__TASK ITEM__
Looking at the entries underneath, work out how many lines contain "Enjoy". Write only that number.

Stored items
BEGIN

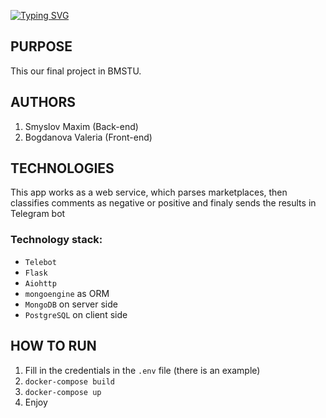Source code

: [![Typing SVG](https://readme-typing-svg.herokuapp.com?font=Fira+Code&size=40&duration=4000&pause=1000&color=19F768&background=3925FF00&vCenter=true&width=435&lines=Our+Diploma+work+README;Enjoy+%3A3)](https://git.io/typing-svg)
## PURPOSE
This our final project in BMSTU.
## AUTHORS
1. Smyslov Maxim (Back-end)
2. Bogdanova Valeria (Front-end)
## TECHNOLOGIES
This app works as a web service, which parses marketplaces, 
then classifies comments as negative or positive and finaly 
sends the results in Telegram bot

### Technology stack: 
  - `Telebot` 
  - `Flask` 
  - `Aiohttp`
  - `mongoengine` as ORM 
  - `MongoDB` on server side
  - `PostgreSQL` on client side
## HOW TO RUN
1. Fill in the credentials in the `.env` file (there is an example)
2. ```docker-compose build```
3. ```docker-compose up```
4. Enjoy


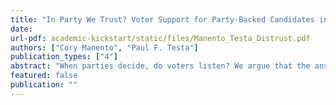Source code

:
 ```yaml
---
title: "In Party We Trust? Voter Support for Party-Backed Candidates in Primary Elections (Working Paper)"
date:
url-pdf: academic-kickstart/static/files/Manento_Testa_Distrust.pdf
authors: ["Cory Manento", "Paul F. Testa"]
publication_types: ["4"]
abstract: "When parties decide, do voters listen? We argue that the answer depends on voters' trust in the institutions of American politics. Using both a conjoint experiment and a traditional survey experiment with subjects voting in hypothetical congressional primary elections, we find that respondents from both parties are more likely to support a candidate when that candidate is endorsed by a member of the party or when the candidate has previously served in elected office. However, these findings are conditional on trust and partisanship. For Democrats, we find that support for party-backed candidates erodes among low-trust respondents. Low-trust Democrats are particularly resistant to candidates endorsed by traditional party elites such as Speaker Pelosi, President Obama, and the DCCC, and are less likely to support experienced candidates. We did not find large differences among high- and low-trust Republicans, but Republicans exhibited lower trust in institutions overall. The most salient attribute for Republicans is an endorsement from President Trump, which significantly boosted support in both studies. Our findings support party-centric theories of primaries but suggest that voter distrust in the political system threatens parties' control over their nominations."
featured: false
publication: ""
---
```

END

__WRITTEN SOLUTION__
2